すべての人を「経営人材」に変える

日本に住むすべての人が豊かになるために、我々一人ひとりが取り組めることは、「カネよりもヒトが大事」という過去の日本経済を支えた経営思想の原点に戻ることだ。そのために、労働者から資本家・経営者まですべての人が名実ともに付加価値創造に貢献する「経営人材」としての意識と知識を共有する必要がある。

もし「すべての人が付加価値創造に貢献できる経営人材だ」という信念が日本中で共有されれば、すべての人が経営人材として尊重される結果として、給料は上がり無駄な労力を消費させる仕事は減るだろう。

ただし、すべての人が経営人材だという信念は、企業の成長に貢献するという実が伴っていなければ共有されえない。そのためには、意識改革と同時並行して日本中のすべての人に有効な経営教育が無償で行き渡る必要がある。

【図表1】日本企業の過去の強みの本質「価値創造の民主化」

ここで、①経営教育により経営成果が得られやすくなる、②何事も他人の協力を得なければ実現できない、という当たり前の前提から、簡単な算数によって驚くべき結論が得られる。

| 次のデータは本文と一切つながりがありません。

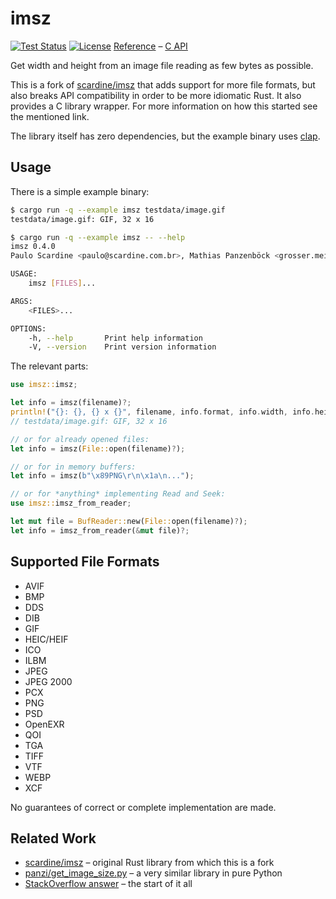 # imsz

[![Test Status](https://img.shields.io/github/actions/workflow/status/panzi/imsz/test.yml?branch=main)](https://github.com/panzi/imsz/actions/workflows/test.yml)
[![License](https://img.shields.io/github/license/panzi/imsz)](https://github.com/panzi/imsz/blob/main/LICENSE)
[Reference](https://panzi.github.io/imsz/imsz) – [C API](https://panzi.github.io/imsz/c)

Get width and height from an image file reading as few bytes as possible.

This is a fork of [scardine/imsz](https://github.com/scardine/imsz) that adds
support for more file formats, but also breaks API compatibility in order to be
more idiomatic Rust. It also provides a C library wrapper. For more information
on how this started see the mentioned link.

The library itself has zero dependencies, but the example binary uses
[clap](https://crates.io/crates/clap).

## Usage

There is a simple example binary:

```bash
$ cargo run -q --example imsz testdata/image.gif
testdata/image.gif: GIF, 32 x 16

$ cargo run -q --example imsz -- --help
imsz 0.4.0
Paulo Scardine <paulo@scardine.com.br>, Mathias Panzenböck <grosser.meister.morti@gmx.net>

USAGE:
    imsz [FILES]...

ARGS:
    <FILES>...    

OPTIONS:
    -h, --help       Print help information
    -V, --version    Print version information
```

The relevant parts:

```Rust
use imsz::imsz;

let info = imsz(filename)?;
println!("{}: {}, {} x {}", filename, info.format, info.width, info.height);
// testdata/image.gif: GIF, 32 x 16

// or for already opened files:
let info = imsz(File::open(filename)?);

// or for in memory buffers:
let info = imsz(b"\x89PNG\r\n\x1a\n...");

// or for *anything* implementing Read and Seek:
use imsz::imsz_from_reader;

let mut file = BufReader::new(File::open(filename)?);
let info = imsz_from_reader(&mut file)?;
```

## Supported File Formats

* AVIF
* BMP
* DDS
* DIB
* GIF
* HEIC/HEIF
* ICO
* ILBM
* JPEG
* JPEG 2000
* PCX
* PNG
* PSD
* OpenEXR
* QOI
* TGA
* TIFF
* VTF
* WEBP
* XCF

No guarantees of correct or complete implementation are made.

## Related Work

* [scardine/imsz](https://github.com/scardine/imsz) – original Rust library from which this is a fork
* [panzi/get_image_size.py](https://github.com/panzi/get_image_size.py) – a very similar library in pure Python
* [StackOverflow answer](https://stackoverflow.com/a/19035508/277767) – the start of it all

「経営成果は、経営教育が普及している人数乗で、向上していく」という結論だ(図表1)。

「無駄な規制」「名ばかり管理」を排除する

実際に、過去の日本においても、製造業という限られた業界ではあったが、価値創造の民主化が信じられ、日本企業が世界一の経営成績を誇った時期があった。そこでは、QCサークル活動等を通して、中卒・高卒の作業員から大学院卒の技術者まですべての人が品質管理に必要な基礎的な統計学と経営の知識(QC七つ道具)を得ていた。

こうした過去の強みを、製造業を超えて発揮するには、QC七つ道具よりも普遍的な経営知識を普及させていき、実際に我々一人ひとりがそれを吸収していく必要がある。筆者も、微力ながら、そのための教材を著作権放棄・無償で提供している。

すべての人が価値創造の主役であり「カネよりヒトが大事だ」という信念が実をともなって広まれば、ヒトの労力を無駄に奪うだけの名ばかり管理は悪だと認識される。そうすれば、すべての人にとって仕事がもっと楽しいものに変わり、同時に生産性も向上するだろう。

もう一つ、政府にしかできない「価値創造の国造り」という取り組みもありえる。そのために、政府が率先して「日本で働くヒトこそが国の要であり、ヒトを締め付けるのではなく、反対にヒトにとっての価値創造の障害を取り除くことこそが産業政策だ」という価値観に転換する必要がある。

こうして、無駄な規制や名ばかり管理をなくし、代わりに良質な電力を安定供給し、製造部品のやり取りに必要な交通網を整備するなど、モノ(無形のサービス含む)を作りやすくする環境整備が必要だ。将来的には、価値創造を横取りするような税負担を世界一軽くするような努力も必要だろう。

すなわち、国民の中に「働けば働くほど幸せになれる」「一番貴重なのは自分(の労働力)という資産だ」「カネよりもヒトが大事」という価値観が実感を伴って普及するような政策が求められる。

日本パッシングの今を逃してはいけない

市民レベルと政府レベルでのこれらの意識変換が経済成長にいかに有効かは歴史的にも実証済みだし、ここで述べた簡単な算数からも明らかだ。しかも、中国をはじめとする新興国の賃金上昇と日本の賃金の停滞、さらに昨今の円安によって、相対的に生産地としての日本の競争力は高くなっている。

問題は、こうした転換によって日本が経済成長を再開したら、またもアメリカに潰されないかという懸念である。

岩尾俊兵『13歳からの経営の教科書』(KADOKAWA)
岩尾俊兵『13歳からの経営の教科書』(KADOKAWA)

だが、現在のアメリカの経済安全保障上の最大の懸念は中国に移っている。大統領への影響力も強い新アメリカ安全保障センター(Center for a New American Security)などは、中国に過度に依存した貿易からの脱却を提言しているほどだ。

また、これまでの日本の長期停滞によって、アメリカには日本「パ」ッシング(日本への無関心)思考が蔓延している。そのため、今こそ経営の基本に戻って価値創造に邁進すれば、日本「バ」ッシング(日本叩き)につぶされることなく日本の産業は成長していける可能性は高い。

過去の日本の栄光と挫折の歴史を踏まえれば、日本パッシングの今こそ成長のチャンスだ。そのために、「価値創造の民主化」と「価値創造の国造り」という経営の基本が国民全体と政府関係者の両方に浸透する必要があろう。